Richtig ergreifend ist ein Besuch in der alten Festung von „Heinrich dem Seefahrer“. An diesem geschichtsträchtigen  Ort pfeift einem nicht nur der raue Atlantik-Wind kräftig um  die Nase. Sondern es fährt auch der Schauer der Geschichte über den Rücken. Mit keiner Person ist die Region so stark verbunden wie mit dem nautischen Vorfahren von Kapitän Vitor Miguel. Auf der weit in den Atlantik vorgeschobenen Seezunge liegt, umtost von wildem Wasser, das mehr als 500 Jahre alte Relikt aus einer Zeit des Aufbruchs und des Völkermords. Es umfasst die Festung, den Festungsturm – und die geheimnisvolle Windrose der wissenschaftlichen Einrichtung. Das ist ein in den Boden der Festung eingelassener enormer Kreis mit einem Durchmesser von 43 Metern und mit Sicherheit der rätselhafteste und esoterischste Mittelpunkt damaliger Intrigen und Kontroversen.
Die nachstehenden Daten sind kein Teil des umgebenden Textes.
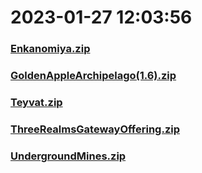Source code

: # 2023-01-27 12:03:56

### [Enkanomiya.zip](https://raw.githubusercontent.com/Sam5440/Genshin_Impact_Teleport_Files/main/Genshin_Impact_Teleport/AutoGeneratePoint/Points%28SortByItemKind%29%5Bver2.8%5D%5Bcn-en%5D%5B2022-10-19%5D/Teleport%20ALL%20AutoRange20m%20y_offset_3m%20EN/Monster/SmallSlime/Enkanomiya.zip)

### [GoldenAppleArchipelago(1.6).zip](https://raw.githubusercontent.com/Sam5440/Genshin_Impact_Teleport_Files/main/Genshin_Impact_Teleport/AutoGeneratePoint/Points%28SortByItemKind%29%5Bver2.8%5D%5Bcn-en%5D%5B2022-10-19%5D/Teleport%20ALL%20AutoRange20m%20y_offset_3m%20EN/Monster/SmallSlime/GoldenAppleArchipelago%281.6%29.zip)

### [Teyvat.zip](https://raw.githubusercontent.com/Sam5440/Genshin_Impact_Teleport_Files/main/Genshin_Impact_Teleport/AutoGeneratePoint/Points%28SortByItemKind%29%5Bver2.8%5D%5Bcn-en%5D%5B2022-10-19%5D/Teleport%20ALL%20AutoRange20m%20y_offset_3m%20EN/Monster/SmallSlime/Teyvat.zip)

### [ThreeRealmsGatewayOffering.zip](https://raw.githubusercontent.com/Sam5440/Genshin_Impact_Teleport_Files/main/Genshin_Impact_Teleport/AutoGeneratePoint/Points%28SortByItemKind%29%5Bver2.8%5D%5Bcn-en%5D%5B2022-10-19%5D/Teleport%20ALL%20AutoRange20m%20y_offset_3m%20EN/Monster/SmallSlime/ThreeRealmsGatewayOffering.zip)

### [UndergroundMines.zip](https://raw.githubusercontent.com/Sam5440/Genshin_Impact_Teleport_Files/main/Genshin_Impact_Teleport/AutoGeneratePoint/Points%28SortByItemKind%29%5Bver2.8%5D%5Bcn-en%5D%5B2022-10-19%5D/Teleport%20ALL%20AutoRange20m%20y_offset_3m%20EN/Monster/SmallSlime/UndergroundMines.zip)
Hier startete der Infante von Sagres im 15. Jahrhundert die bis heute andauernde Globalisierung unserer Gesellschaft mit der Erschließung der afrikanischen Küsten zwischen Marokko und Nigeria und begann den einträglichen Sklavenhandel. Prinz Heinrichs angebliche Schüler, Christopher Columbus, Ferdinand Magellan und Vasco da Gama, entdeckten nach ihm den Rest der Welt – und legten die Grundsteine für die heutige Weltordnung.